Parameterisation
Overview
When considering what parameters to make inputs and outputs there are a few thoughts to consider. This will make your Generative Functions easy to work with in the app and allow the Platform’s exploration and optimisation algorithms to provide you with better results.
To ensure your Generative Function is effective:
- Use inputs and outputs that describe the design intent, normally this means the fewest possible to describe the design
- Stick to numeric inputs and outputs data types or Assets. The handling complex data section explains how to convert complex data types to numerical ones
- Validate inputs to prevent invalid data
- Try to choose faster analysis, to let you view your generated designs as soon as possible! Sometimes a tradeoff can be made to lower the fidelity of some analysis to get to results quicker.
Describe the design intent
Since inputs and outputs in your Generative Functions are the parameters you can control and measure in the app, they should directly reflect your design intent.
For example, in the cantilever example used in previous sections,
the location that the force is applied to the cantilever was described as a proportion of the length of the cantilever,
which could then be validated to be between 0 and 1 using Field
validation:
Had the force location been described in meters instead (force_location_m
),
then it wouldn’t have been possible to use Field
to validate that the force is always applied on the cantilever.
Which parameterisation is right depends on the design intent.

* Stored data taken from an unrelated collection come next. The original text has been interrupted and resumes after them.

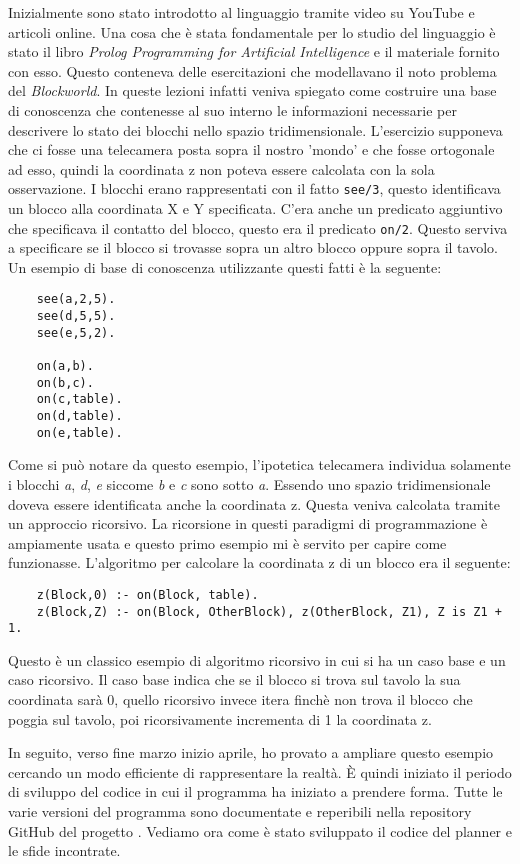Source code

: Inizialmente sono stato introdotto al linguaggio tramite video su YouTube e articoli online. Una cosa che è stata fondamentale per
lo studio del linguaggio è stato il libro \textit{Prolog Programming for Artificial Intelligence} \cite{bratko2001prolog} e il materiale fornito con esso.
Questo conteneva delle esercitazioni che modellavano il noto problema del \textit{Blockworld}. In queste lezioni infatti veniva spiegato come costruire una base di conoscenza che contenesse al suo interno
le informazioni necessarie per descrivere lo stato dei blocchi nello spazio tridimensionale. L'esercizio supponeva che ci fosse una telecamera posta sopra il nostro 'mondo' e che fosse ortogonale ad esso, quindi la coordinata z non poteva essere calcolata con la sola osservazione.
I blocchi erano rappresentati con il fatto \verb+see/3+, questo identificava un blocco alla coordinata X e Y specificata.
C'era anche un predicato aggiuntivo che specificava il contatto del blocco, questo era il predicato \verb+on/2+. Questo serviva a specificare se il blocco si trovasse sopra un altro blocco oppure sopra il tavolo.
Un esempio di base di conoscenza utilizzante questi fatti è la seguente:
\begin{lstlisting}
    see(a,2,5).
    see(d,5,5).
    see(e,5,2).

    on(a,b).
    on(b,c).
    on(c,table).
    on(d,table).
    on(e,table).
\end{lstlisting}
Come si può notare da questo esempio, l'ipotetica telecamera individua solamente i blocchi \textit{a}, \textit{d}, \textit{e} siccome  \textit{b} e \textit{c} sono sotto \textit{a}.
Essendo uno spazio tridimensionale doveva essere identificata anche la coordinata z. Questa veniva calcolata tramite un approccio ricorsivo. La ricorsione in questi paradigmi di programmazione è ampiamente usata e questo primo esempio mi è servito per capire come funzionasse.
L'algoritmo per calcolare la coordinata z di un blocco era il seguente:
\begin{lstlisting}
    z(Block,0) :- on(Block, table).
    z(Block,Z) :- on(Block, OtherBlock), z(OtherBlock, Z1), Z is Z1 + 1.
\end{lstlisting}
Questo è un classico esempio di algoritmo ricorsivo in cui si ha un caso base e un caso ricorsivo. Il caso base indica che se il blocco si trova sul tavolo la sua coordinata sarà 0, quello ricorsivo invece itera finchè non trova il blocco che poggia sul tavolo, poi ricorsivamente incrementa di 1 la coordinata z.

In seguito, verso fine marzo inizio aprile, ho provato a ampliare questo esempio cercando un modo efficiente di rappresentare la realtà. È quindi iniziato il periodo di sviluppo del codice in cui il programma ha iniziato a prendere forma. Tutte le varie versioni del programma sono documentate e reperibili nella repository GitHub del progetto \cite{gitrepo}.
Vediamo ora come è stato sviluppato il codice del planner e le sfide incontrate.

Similarly, the cantilever example could be extended to have the force can be applied in different directions. In this scenario, you may want to have a force defined in x, y and z (Cartesian system), or you may want to have a force magnitude and two angles to define the direction (spherical system), depending on which parameters are most useful to control.
This approach not only aligns your function with the design’s purpose but often reduces the number of parameters. For instance, instead of specifying 40 x-y coordinates to define a spline, consider defining a Bézier curve with just four parameters. Simplifying in this way makes the data more manageable and improves generation speed, as fewer data points are required.